Work request
Print each record below precisely, with every picture left out of the copy.

Material for the task
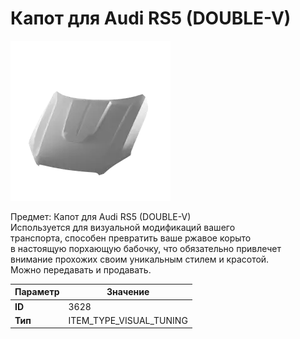 # Капот для Audi RS5 (DOUBLE-V)

![Item Image](../img/3628.webp?raw=true)

Предмет: Капот для Audi RS5 (DOUBLE-V)<br>Используется для визуальной модификаций вашего<br>транспорта, способен превратить ваше ржавое корыто<br>в настоящую порхающую бабочку, что обязательно привлечет<br>внимание прохожих своим уникальным стилем и красотой.<br>Можно передавать и продавать.


| Параметр | Значение |
|----------|----------|
| **ID** | 3628 |
| **Тип** | ITEM_TYPE_VISUAL_TUNING |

Expected answer
 # Капот для Audi RS5 (DOUBLE-V)

![Item Image](../img/3628.webp?raw=true)

Предмет: Капот для Audi RS5 (DOUBLE-V)<br>Используется для визуальной модификаций вашего<br>транспорта, способен превратить ваше ржавое корыто<br>в настоящую порхающую бабочку, что обязательно привлечет<br>внимание прохожих своим уникальным стилем и красотой.<br>Можно передавать и продавать.


| Параметр | Значение |
|----------|----------|
| **ID** | 3628 |
| **Тип** | ITEM_TYPE_VISUAL_TUNING |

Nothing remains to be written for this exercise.